Af-Cap, Inc. (Plaintiff), the judgment creditor, filed garnishments and liens against any property of the judgment debtor, the Republic of Congo (Defendant), held by the third party Chevron Texaco Corporation (CT Corp.) and its U.S. subsidiaries (jointly Chevron Texas). The Defendant's assets held
The Defendant's obligations result from a 1984 loan by Equator Bank to build a highway on the Defendant's territory. In the contract the Defendant consented to "execution against any property whatsoever (irrespective of its use or intended use)." Also, the Defendant waived its "immunity from suit, execution, attachment ... or other legal process." In 1985, the Connecticut Bank of Commerce (CBC) became Equator Bank's assignee, obtained a judgment against Defendant in England, and converted it into a U.S. judgment in the New York courts.
The district court vacated the garnishments and liens filed against the Defendant and Plaintiff appealed. The U.S. Court of Appeals for the Ninth Circuit affirms. It held that Defendant did not use the obligations for any commercial activity in the U.S. and thus had retained its immunity under the F. S. I. A., 28 U.S. C. Section 1610(a). The Court rejects Plaintiff's claim that the Defendant's waiver renders Section 1610(a) inapplicable to the loan.
"In fact, the opposite is true. Under Section 1609, 'the property in the United States of a foreign state shall be immune from attachment[,] arrest and execution except as provided in section[ ] 1610 . . .' 28 U.S.C. Section 1609. In turn, Section 1610(a), the exception at issue in this case, provides: 'The property in the United States of a foreign state . . . used for a commercial activity in the United States, shall not be immune from attachment in aid of execution, or from execution, upon a judgment entered by a court of the United States or of a State . . . if: (1) the foreign state has waived its immunity from attachment in aid of execution, or from execution . . .' 28 U.S.C. Section 1610(a) ..."
"[Plaintiff's] contention that the [Defendant's] waiver renders 28 U.S.C. Section 1610(a) inapplicable is self-defeating because, in the absence of a waiver, the property of the Congo would be immune from attachment under Section 1609. We agree with the Fifth Circuit that the waiver merely triggers the exception to the immunity from execution that would otherwise be in effect. ..."
"Rather than end our inquiry, the [Defendant's] waiver requires that we turn to the second requirement at issue in this case: whether the property was 'used for a commercial activity in the United States.' Connecticut Bank of Commerce v. Republic of Congo, 309 F. 3d 240, 251 (5th Cir. 2002) (CBC)] ..."
"The parties dispute the meaning of 'used for' in Section 1610(a), and the precise meaning of the term is an issue of first impression in this Circuit. The [Defendant] asks us to adopt the Fifth Circuit's interpretation of the term. According to the Fifth Circuit: 'To use property for a commercial activity, within the ordinary meaning of 'use,' would be to put the property in the service of the commercial activity, to carry out the activity by means of the property.' CBC, above at 254."

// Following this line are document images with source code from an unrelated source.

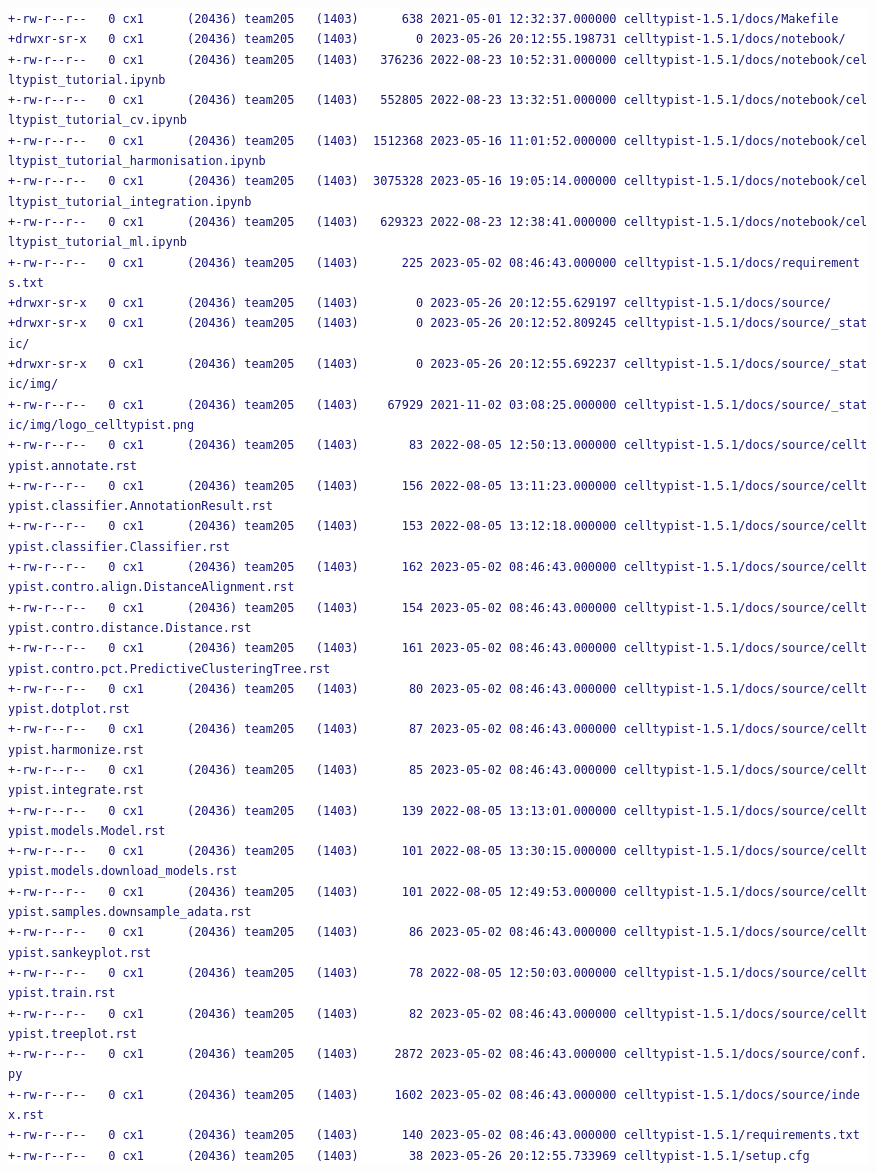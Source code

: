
 ```diff
+-rw-r--r--   0 cx1      (20436) team205   (1403)      638 2021-05-01 12:32:37.000000 celltypist-1.5.1/docs/Makefile
+drwxr-sr-x   0 cx1      (20436) team205   (1403)        0 2023-05-26 20:12:55.198731 celltypist-1.5.1/docs/notebook/
+-rw-r--r--   0 cx1      (20436) team205   (1403)   376236 2022-08-23 10:52:31.000000 celltypist-1.5.1/docs/notebook/celltypist_tutorial.ipynb
+-rw-r--r--   0 cx1      (20436) team205   (1403)   552805 2022-08-23 13:32:51.000000 celltypist-1.5.1/docs/notebook/celltypist_tutorial_cv.ipynb
+-rw-r--r--   0 cx1      (20436) team205   (1403)  1512368 2023-05-16 11:01:52.000000 celltypist-1.5.1/docs/notebook/celltypist_tutorial_harmonisation.ipynb
+-rw-r--r--   0 cx1      (20436) team205   (1403)  3075328 2023-05-16 19:05:14.000000 celltypist-1.5.1/docs/notebook/celltypist_tutorial_integration.ipynb
+-rw-r--r--   0 cx1      (20436) team205   (1403)   629323 2022-08-23 12:38:41.000000 celltypist-1.5.1/docs/notebook/celltypist_tutorial_ml.ipynb
+-rw-r--r--   0 cx1      (20436) team205   (1403)      225 2023-05-02 08:46:43.000000 celltypist-1.5.1/docs/requirements.txt
+drwxr-sr-x   0 cx1      (20436) team205   (1403)        0 2023-05-26 20:12:55.629197 celltypist-1.5.1/docs/source/
+drwxr-sr-x   0 cx1      (20436) team205   (1403)        0 2023-05-26 20:12:52.809245 celltypist-1.5.1/docs/source/_static/
+drwxr-sr-x   0 cx1      (20436) team205   (1403)        0 2023-05-26 20:12:55.692237 celltypist-1.5.1/docs/source/_static/img/
+-rw-r--r--   0 cx1      (20436) team205   (1403)    67929 2021-11-02 03:08:25.000000 celltypist-1.5.1/docs/source/_static/img/logo_celltypist.png
+-rw-r--r--   0 cx1      (20436) team205   (1403)       83 2022-08-05 12:50:13.000000 celltypist-1.5.1/docs/source/celltypist.annotate.rst
+-rw-r--r--   0 cx1      (20436) team205   (1403)      156 2022-08-05 13:11:23.000000 celltypist-1.5.1/docs/source/celltypist.classifier.AnnotationResult.rst
+-rw-r--r--   0 cx1      (20436) team205   (1403)      153 2022-08-05 13:12:18.000000 celltypist-1.5.1/docs/source/celltypist.classifier.Classifier.rst
+-rw-r--r--   0 cx1      (20436) team205   (1403)      162 2023-05-02 08:46:43.000000 celltypist-1.5.1/docs/source/celltypist.contro.align.DistanceAlignment.rst
+-rw-r--r--   0 cx1      (20436) team205   (1403)      154 2023-05-02 08:46:43.000000 celltypist-1.5.1/docs/source/celltypist.contro.distance.Distance.rst
+-rw-r--r--   0 cx1      (20436) team205   (1403)      161 2023-05-02 08:46:43.000000 celltypist-1.5.1/docs/source/celltypist.contro.pct.PredictiveClusteringTree.rst
+-rw-r--r--   0 cx1      (20436) team205   (1403)       80 2023-05-02 08:46:43.000000 celltypist-1.5.1/docs/source/celltypist.dotplot.rst
+-rw-r--r--   0 cx1      (20436) team205   (1403)       87 2023-05-02 08:46:43.000000 celltypist-1.5.1/docs/source/celltypist.harmonize.rst
+-rw-r--r--   0 cx1      (20436) team205   (1403)       85 2023-05-02 08:46:43.000000 celltypist-1.5.1/docs/source/celltypist.integrate.rst
+-rw-r--r--   0 cx1      (20436) team205   (1403)      139 2022-08-05 13:13:01.000000 celltypist-1.5.1/docs/source/celltypist.models.Model.rst
+-rw-r--r--   0 cx1      (20436) team205   (1403)      101 2022-08-05 13:30:15.000000 celltypist-1.5.1/docs/source/celltypist.models.download_models.rst
+-rw-r--r--   0 cx1      (20436) team205   (1403)      101 2022-08-05 12:49:53.000000 celltypist-1.5.1/docs/source/celltypist.samples.downsample_adata.rst
+-rw-r--r--   0 cx1      (20436) team205   (1403)       86 2023-05-02 08:46:43.000000 celltypist-1.5.1/docs/source/celltypist.sankeyplot.rst
+-rw-r--r--   0 cx1      (20436) team205   (1403)       78 2022-08-05 12:50:03.000000 celltypist-1.5.1/docs/source/celltypist.train.rst
+-rw-r--r--   0 cx1      (20436) team205   (1403)       82 2023-05-02 08:46:43.000000 celltypist-1.5.1/docs/source/celltypist.treeplot.rst
+-rw-r--r--   0 cx1      (20436) team205   (1403)     2872 2023-05-02 08:46:43.000000 celltypist-1.5.1/docs/source/conf.py
+-rw-r--r--   0 cx1      (20436) team205   (1403)     1602 2023-05-02 08:46:43.000000 celltypist-1.5.1/docs/source/index.rst
+-rw-r--r--   0 cx1      (20436) team205   (1403)      140 2023-05-02 08:46:43.000000 celltypist-1.5.1/requirements.txt
+-rw-r--r--   0 cx1      (20436) team205   (1403)       38 2023-05-26 20:12:55.733969 celltypist-1.5.1/setup.cfg
```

"'What matters under the statute is what the property is 'used for,' not how it was generated or produced,' id. at 251, and not whether the property merely has a 'nexus or connection to a commercial activity in the United States.' Id. at 254. In contrast, [Plaintiff] asks us to expand the Fifth Circuit's definition and determine whether property was used for a commercial activity in the United States by examining the entire underlying activity that generated the property in question." [Slip op. 7].

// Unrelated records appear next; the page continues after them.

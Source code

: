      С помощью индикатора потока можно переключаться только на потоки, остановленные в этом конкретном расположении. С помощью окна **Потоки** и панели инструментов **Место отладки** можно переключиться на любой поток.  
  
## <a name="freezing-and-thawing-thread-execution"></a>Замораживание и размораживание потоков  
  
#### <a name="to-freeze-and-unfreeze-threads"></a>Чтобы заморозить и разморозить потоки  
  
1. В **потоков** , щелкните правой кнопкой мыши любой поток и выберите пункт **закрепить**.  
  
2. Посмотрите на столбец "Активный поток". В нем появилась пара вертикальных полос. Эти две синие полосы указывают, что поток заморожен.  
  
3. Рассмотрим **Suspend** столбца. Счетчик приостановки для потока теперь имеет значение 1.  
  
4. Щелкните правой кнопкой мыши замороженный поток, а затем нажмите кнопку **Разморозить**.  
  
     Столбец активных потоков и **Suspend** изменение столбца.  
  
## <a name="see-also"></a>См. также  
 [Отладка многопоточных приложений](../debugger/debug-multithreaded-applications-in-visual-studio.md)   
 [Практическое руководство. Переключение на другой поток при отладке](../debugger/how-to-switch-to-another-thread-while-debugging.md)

The legislative history of Section 1610(a) shows that the property at issue must have been used for a commercial activity in the U.S. Also, the two separate provisions in the F. S. I. A. for execution on property mandate caution in this case. Section 1610(b) is more permissive, allowing execution against any property in the U.S. belonging to an agency or instrumentality of a foreign state. Section 1610(a), however, is more restrictive and allows execution on the property of a foreign state only when it is in the U.S. and is used for a commercial purpose. Thus, the F. S. I. A. limits execution against property directly belonging to a foreign state.
The foreign state's actual use of the property is determinative. The Court essentially adopts the Fifth Circuit's test in CBC. Property that is used for a commercial activity in the U.S. if it is put into action, put into service, availed of, or employed for, a commercial activity, not just in connection or in relation to a commercial activity.
The present Court does not approve, however, of the Fifth Circuit's reservations to quantifying the number of commercial uses. That would unnecessarily complicate the determination under Section 1610(a). Here, the Defendant's assets are not being used for commercial activity in the U.S. and thus they are not subject to execution or collection under Section 1610(a).
Citation: Af-Cap, Inc. v. Chevron Overseas Limited, 475 F.3d 1080 (9th Cir. 2007).